Ice-Bound, an interactive fiction piece created by two graduate students in the UC Santa Cruz Center for Games and Playable Media, has won the Story/World Design Award at the 2014 IndieCade International Festival of Independent Games.

The IndieCade festival is a highly competitive and influential venue for independently made computer games, according to Jim Whitehead, professor of computational media at UC Santa Cruz. The Story/World Design Award honors the special craft of revealing narratives through interactions within an imagined world which players want to inhabit and explore.

Ice-Bound combines interactive digital technology with a printed art book to create a new kind of story involving doomed polar explorers and a self-doubting artificial intelligence (AI). Its creators, Aaron Reed and Jacob Garbe, are both graduates of the Digital Arts and New Media M.F.A. program and are currently working toward Ph.D. degrees in computer science in the Baskin School of Engineering at UC Santa Cruz.

"Ice-Bound is a new kind of interactive narrative where a dynamic, evolving story on an iPad can be altered using a physical book," Reed said.

The premise of the story involves an author's unfinished masterpiece about a mysterious polar research station, and a digital simulation of the dead author created by his publishing company to finish the novel. "Through interacting with this AI doppelganger, you get to rearrange different stories and see how they fit together, and even how they end," Garbe said.

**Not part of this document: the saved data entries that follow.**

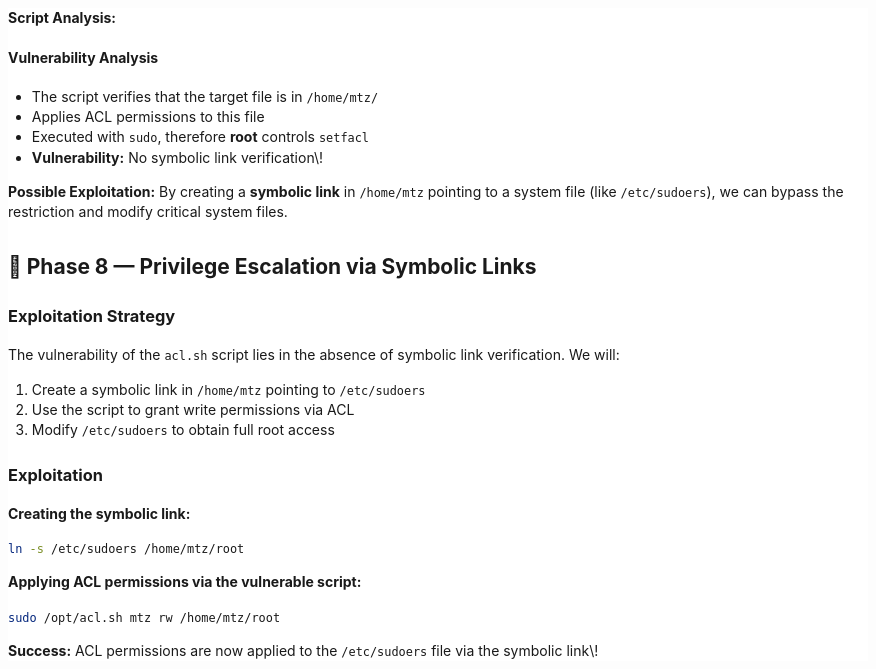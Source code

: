 **Script Analysis:**

<div class="bg-white dark:bg-dark-navbar p-6 rounded-xl shadow-lg my-4">
    <h4 class="text-xl font-bold mb-4 text-purple-600 dark:text-purple-400 flex items-center">
        <i class="fas fa-code mr-2"></i>Vulnerability Analysis
    </h4>
    <ul class="space-y-2 text-gray-700 dark:text-gray-300">
        <li><i class="fas fa-check text-green-500 mr-2"></i>The script verifies that the target file is in <code>/home/mtz/</code></li>
        <li><i class="fas fa-check text-green-500 mr-2"></i>Applies ACL permissions to this file</li>
        <li><i class="fas fa-check text-green-500 mr-2"></i>Executed with <code>sudo</code>, therefore <strong>root</strong> controls <code>setfacl</code></li>
        <li><i class="fas fa-exclamation-triangle text-red-500 mr-2"></i><strong>Vulnerability:</strong> No symbolic link verification\!</li>
    </ul>
</div>

<div class="bg-amber-100 dark:bg-amber-900/20 border-l-4 border-amber-500 p-4 my-4 rounded-r-lg">
    <p class="text-amber-800 dark:text-amber-200">
        <i class="fas fa-lightbulb mr-2 text-amber-500"></i>
        <strong>Possible Exploitation:</strong> By creating a <strong>symbolic link</strong> in <code>/home/mtz</code> pointing to a system file (like <code>/etc/sudoers</code>), we can bypass the restriction and modify critical system files.
    </p>
</div>


## 👑 Phase 8 — Privilege Escalation via Symbolic Links

### Exploitation Strategy

The vulnerability of the `acl.sh` script lies in the absence of symbolic link verification. We will:

1. Create a symbolic link in `/home/mtz` pointing to `/etc/sudoers`
2. Use the script to grant write permissions via ACL
3. Modify `/etc/sudoers` to obtain full root access

### Exploitation

**Creating the symbolic link:**

```bash
ln -s /etc/sudoers /home/mtz/root
```

**Applying ACL permissions via the vulnerable script:**

```bash
sudo /opt/acl.sh mtz rw /home/mtz/root
```

<div class="bg-green-100 dark:bg-green-900/20 border-l-4 border-green-500 p-4 my-4 rounded-r-lg">
    <p class="text-green-800 dark:text-green-200">
        <i class="fas fa-check-circle mr-2 text-green-500"></i>
        <strong>Success:</strong> ACL permissions are now applied to the <code>/etc/sudoers</code> file via the symbolic link\!
    </p>
</div>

Reed and Garbe have launched a Kickstarter campaign to help pay for a high-quality print run for the book portion of the project. The interactions between the physical art book and the digital app are essential to the story. The app, using the iPad's built-in camera (or a PC with webcam), recognizes the pages of the book and can change them in front of the reader using augmented reality.

"But showing the AI character pages of the book might change him too, and alter the course of his unfinished novel," Reed said. "And it's not just a gimmick. This two-way interaction between the physical and digital parts of the story is the central mechanic of the whole game."